____ SUPPLIED RECORDS

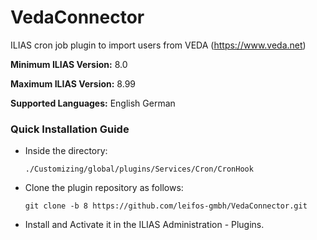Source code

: # VedaConnector

ILIAS cron job plugin to import users from VEDA (https://www.veda.net)

**Minimum ILIAS Version:**
8.0

**Maximum ILIAS Version:**
8.99

**Supported Languages:**
English
German

### Quick Installation Guide
- Inside the directory:

    `./Customizing/global/plugins/Services/Cron/CronHook`
    
- Clone the plugin repository as follows:
     
      git clone -b 8 https://github.com/leifos-gmbh/VedaConnector.git

- Install and Activate it in the ILIAS Administration - Plugins.
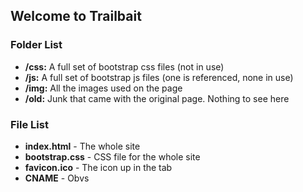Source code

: ## Welcome to Trailbait
### Folder List
- **/css:** A full set of bootstrap css files (not in use)
- **/js:** A full set of bootstrap js files (one is referenced, none in use)
- **/img:** All the images used on the page
- **/old:** Junk that came with the original page. Nothing to see here

### File List
- **index.html** - The whole site
- **bootstrap.css** - CSS file for the whole site
- **favicon.ico** - The icon up in the tab
- **CNAME** - Obvs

________

> **TASK ITEM**
Nothing except the lines from the one containing "- Clone the" through the one containing "- **/js:** A full" should appear in the answer, exactly as above and without pictures.

> **TASK SOLUTION**
- Clone the plugin repository as follows:
     
      git clone -b 8 https://github.com/leifos-gmbh/VedaConnector.git

- Install and Activate it in the ILIAS Administration - Plugins.
Source code

: ## Welcome to Trailbait
### Folder List
- **/css:** A full set of bootstrap css files (not in use)
- **/js:** A full set of bootstrap js files (one is referenced, none in use)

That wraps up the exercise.